How to Put an "I" on the dot?

(In the West we say "to put a dot on the "i" while in Arabic they say "to put a "b" on the dot".)

Agi: Here in the West we learn how to build up a project, personality, houses, companies; we were taught to build up. We don't consider that everything that once has been born has a limited time to live and that one time it has to die. We do not learn to live with limited time; we build up for endless time.

It is a rare phenomenon when someone can finish something by free will, something that is not destroyed by outside influences, like illness, finances or any other kind of circumstances. You built up in the last three years, with hard work, an interesting and valuable project, which was the center of your interest during this time and which took most of your time. Now you made a clear decision to finish it. How could you do this?

Reijo: There are many questions in your question! To take what you said from the point of view of the businessman in me I can answer that I have always been building up things, like companies, products, markets and factories, and it has been very difficult for me to 'build them down', to accept that the changes make it necessary to stop. I have been a witness to whole industries and companies on the world scale, European scale and the tiny Finnish scale, disappearing, even with companies over 100.000 people being run down and stopping.

In the present circumstances and in relation to GIG I am reminded of a saying: "when help is needed it becomes available!" In a different time, say a thousand years ago, what has taken place after my decision to stop would be considered a 'miracle', and act of God, in business life known as 'force majeure', and for me it is a source of wonder. In our time we often just call these happenings 'coincidences'.

Agi: Does that mean that you were in some way compelled to stop?

Reijo: No, not at all! To stop is a part of my aim and of my free will; I am doing other things and GIG does not fit into my plan. It became a hindrance for my commitment to ars sacra, where we are building up a Fourth Way School, and it needs all my attention.

What happened was that in the middle of April 2005 I was evaluating GIG and asking myself the question "what do I want". I felt that I had achieved my personal aim with the website (this is something I keep to myself and it is related to my personal Work). I decided that I would stop editing GIG on August the 7th, my 63rd birthday, which at the same time would be GIG's 3rd birthday. In other words my decision to stop was definite and I was prepared to carry it out.

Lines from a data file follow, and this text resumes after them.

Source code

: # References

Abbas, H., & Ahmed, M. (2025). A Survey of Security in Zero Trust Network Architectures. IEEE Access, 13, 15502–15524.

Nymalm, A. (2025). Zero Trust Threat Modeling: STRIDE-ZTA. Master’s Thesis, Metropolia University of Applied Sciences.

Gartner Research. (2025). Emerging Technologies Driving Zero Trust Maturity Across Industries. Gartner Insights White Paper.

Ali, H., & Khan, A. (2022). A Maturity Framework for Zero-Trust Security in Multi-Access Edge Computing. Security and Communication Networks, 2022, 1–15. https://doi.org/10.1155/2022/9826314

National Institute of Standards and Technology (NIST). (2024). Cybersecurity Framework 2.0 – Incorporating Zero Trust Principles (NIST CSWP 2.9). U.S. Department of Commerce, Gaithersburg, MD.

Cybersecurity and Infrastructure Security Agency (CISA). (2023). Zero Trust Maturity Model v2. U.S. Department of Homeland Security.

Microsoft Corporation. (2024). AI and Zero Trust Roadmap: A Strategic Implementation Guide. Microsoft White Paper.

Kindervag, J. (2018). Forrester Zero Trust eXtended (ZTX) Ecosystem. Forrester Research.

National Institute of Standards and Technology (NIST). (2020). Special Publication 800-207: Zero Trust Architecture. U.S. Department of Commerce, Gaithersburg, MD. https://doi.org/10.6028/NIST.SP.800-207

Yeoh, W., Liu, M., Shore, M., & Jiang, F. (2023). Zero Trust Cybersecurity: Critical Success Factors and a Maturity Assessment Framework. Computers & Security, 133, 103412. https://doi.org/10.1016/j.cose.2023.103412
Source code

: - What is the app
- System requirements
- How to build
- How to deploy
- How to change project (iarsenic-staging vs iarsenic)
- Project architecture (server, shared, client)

In spite of big steps towards 'putting Gurdjieff properly on the internet', the aim that I set for volume nearly three years ago at 1 million visits a year, was not yet achieved. The plan was that one million visits should be actualized in five years. In March, with half of the five years behind and the other in front, the site had over 37.500 visits a month and there was an increase every month over the past year. The question became: can I stop now before the target is achieved? The question can also be put in another way: is there any point in stopping when the going is good? Even with these considerations my decision was firm: to stop as planned.

When the decision to stop was clear I then received 'first aid' already on the 16th of April. This came in the form of a close friend, who was in a similar position with his own venture. He wanted advice, and my advice was to stop altogether. To give him support, and at the same time get support from him, we decided together that we both stop with our projects.

Nine days later we had a good weekend in ars sacra with Gurdjieff Movements and our Movements teacher Maja Möser-Thimm was visiting us. Opening the PC in the morning on the 25th of April to check if everything was running smoothly I discovered that GIG website was not available. I have over the time got quite used to the site disappearing, but this time the reason was only indirectly the usual hacking!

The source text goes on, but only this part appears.